Friday, February 5, 2010

Winter in the Delta

With the honey bees tightly clustered in dry hives, consuming enough honey to maintain warmth, I often venture out the Delta back-roads to get in some winter bird watching. The Arkansas Grand Prairie and Delta region is the winter home for much of North America’s waterfowl. Large numbers of ducks, mainly mallards, from the central provinces of Canada winter in the wet agricultural fields. Here, the waterfowl find an ample supply of grain spilled by mechanical harvesting. The birds also derive considerable amounts of protein from mollusks and earthworms. Snow geese converge by the thousands on fields of winter wheat, where they pull the tender, green plants, roots and all, from the soil. Covering the ground, the white snow geese and their color phase of the same species, the blue goose, appear as dirty snow. All wildlife has four habitat requirements: food, water, space, and cover. The Delta provides plenty of food and water, and the space is wide open for miles on end. While most wildlife needs escape cover in which the creatures may flee into protective woods, the waterfowl employ their sense of sight, gregarious behavior, and use of sentry birds to protect themselves from predators.

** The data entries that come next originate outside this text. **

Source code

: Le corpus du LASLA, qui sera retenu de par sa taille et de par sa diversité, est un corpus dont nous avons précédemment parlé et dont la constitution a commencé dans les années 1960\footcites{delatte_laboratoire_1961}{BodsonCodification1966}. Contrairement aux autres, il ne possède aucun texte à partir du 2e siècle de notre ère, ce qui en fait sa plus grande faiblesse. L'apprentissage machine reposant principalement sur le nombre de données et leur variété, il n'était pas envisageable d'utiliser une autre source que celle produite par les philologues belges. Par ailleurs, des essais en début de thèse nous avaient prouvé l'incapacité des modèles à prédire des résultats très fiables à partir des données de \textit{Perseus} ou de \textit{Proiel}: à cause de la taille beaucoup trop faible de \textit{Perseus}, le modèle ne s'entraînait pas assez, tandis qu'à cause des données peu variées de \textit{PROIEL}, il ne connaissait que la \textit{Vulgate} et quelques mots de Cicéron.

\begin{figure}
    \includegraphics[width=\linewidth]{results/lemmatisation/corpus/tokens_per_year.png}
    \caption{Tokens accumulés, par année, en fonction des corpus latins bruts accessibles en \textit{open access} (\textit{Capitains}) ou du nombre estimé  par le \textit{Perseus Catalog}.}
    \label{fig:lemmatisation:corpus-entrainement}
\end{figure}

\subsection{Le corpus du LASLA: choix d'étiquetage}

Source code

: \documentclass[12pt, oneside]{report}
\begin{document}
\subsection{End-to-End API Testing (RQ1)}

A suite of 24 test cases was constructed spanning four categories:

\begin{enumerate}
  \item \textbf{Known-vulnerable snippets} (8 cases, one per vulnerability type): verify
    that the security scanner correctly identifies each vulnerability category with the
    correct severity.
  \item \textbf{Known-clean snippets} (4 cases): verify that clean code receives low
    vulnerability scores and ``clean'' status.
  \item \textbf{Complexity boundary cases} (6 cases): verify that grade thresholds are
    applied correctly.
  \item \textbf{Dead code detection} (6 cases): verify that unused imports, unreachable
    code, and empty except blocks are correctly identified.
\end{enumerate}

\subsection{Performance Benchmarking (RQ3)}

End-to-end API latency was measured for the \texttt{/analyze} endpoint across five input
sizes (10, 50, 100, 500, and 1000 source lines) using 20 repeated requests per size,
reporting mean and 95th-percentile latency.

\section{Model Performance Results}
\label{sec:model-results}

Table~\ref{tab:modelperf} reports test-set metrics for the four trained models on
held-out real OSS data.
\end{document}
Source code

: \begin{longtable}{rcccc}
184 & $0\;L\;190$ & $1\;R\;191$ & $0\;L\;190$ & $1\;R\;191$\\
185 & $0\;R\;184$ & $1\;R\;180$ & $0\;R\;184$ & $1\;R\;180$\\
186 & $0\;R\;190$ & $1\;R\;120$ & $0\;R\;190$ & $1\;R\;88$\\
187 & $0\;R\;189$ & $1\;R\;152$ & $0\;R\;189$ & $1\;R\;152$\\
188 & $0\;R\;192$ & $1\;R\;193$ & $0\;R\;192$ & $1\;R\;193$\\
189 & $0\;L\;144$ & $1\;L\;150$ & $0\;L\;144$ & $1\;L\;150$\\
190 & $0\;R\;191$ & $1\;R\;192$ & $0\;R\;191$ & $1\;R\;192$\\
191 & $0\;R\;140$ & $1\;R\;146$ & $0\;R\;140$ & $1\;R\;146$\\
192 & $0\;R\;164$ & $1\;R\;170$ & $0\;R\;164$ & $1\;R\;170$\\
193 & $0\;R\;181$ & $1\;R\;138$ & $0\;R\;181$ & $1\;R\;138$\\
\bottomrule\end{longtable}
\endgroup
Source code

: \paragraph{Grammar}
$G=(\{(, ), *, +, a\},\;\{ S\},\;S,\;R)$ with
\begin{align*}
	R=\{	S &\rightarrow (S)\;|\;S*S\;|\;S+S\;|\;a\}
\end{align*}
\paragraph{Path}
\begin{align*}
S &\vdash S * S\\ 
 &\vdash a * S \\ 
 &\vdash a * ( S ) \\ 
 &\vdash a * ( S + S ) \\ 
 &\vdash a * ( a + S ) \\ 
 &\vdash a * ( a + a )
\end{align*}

Click on today’s picture to see a trumpeter swan, a rare find in this area. The trumpeter is the largest waterfowl in North America and the largest swan in the world. I observed this single swan feeding on aquatic plants in a flooded rice field along with Northern Shoveler ducks. This arctic visitor was the first trumpeter I’ve found in the wild. Farmers often close drain pipes in levees surrounding level fields to allow the area to flood in the winter. While the flooded fields provide winter habitat for the waterfowl, the birds serve the farmers by sifting weed seeds from the mud. Good winter-time nutrition leads to greater reproductive success for the waterfowl. Nutrition is, likewise, being seen as being of great importance in managing healthy honey bees.


  1. Thats pretty neat Richard i didn't realize farmers flooded fields so readily in the mid-west with the intentions on allowing the birds to rid the seedbed of unwanted wild tares.

    Very neat and intriguing concept, simple field practice of flooding winter ag fields and benefits the wildlife so very much. Wow, it's done a little bit different in North Carolina usually to the demise of certain species.

    Usually farmers just clean cut around their fields during the off season, ridding millions of acres across the state of early successional habitat which bobwhite quail and rabbits rely on for child rearing.

    Then, during the crop season, the defoliants used on the cotton crop kill groves of quails while they are still in their eggs by weakening the egg's shell.

    All about producing Beautiful Cotton and sadly enough our quail and rabbit population has plummeted quickly to extreme lows, especially the bobwhite quail populations in the last 10 years due primarily to this practice.

    And to make the entire scenario even more depressing the local and regional biologists state the decline has to do with habitat depletion. Wow!!!

    All i can do is simply try to gain the appropriate education in my studies to hopefully one day implement appropriate changes.


  2. The trumpeter swan is a beautiful bird. Thanks for an informative post.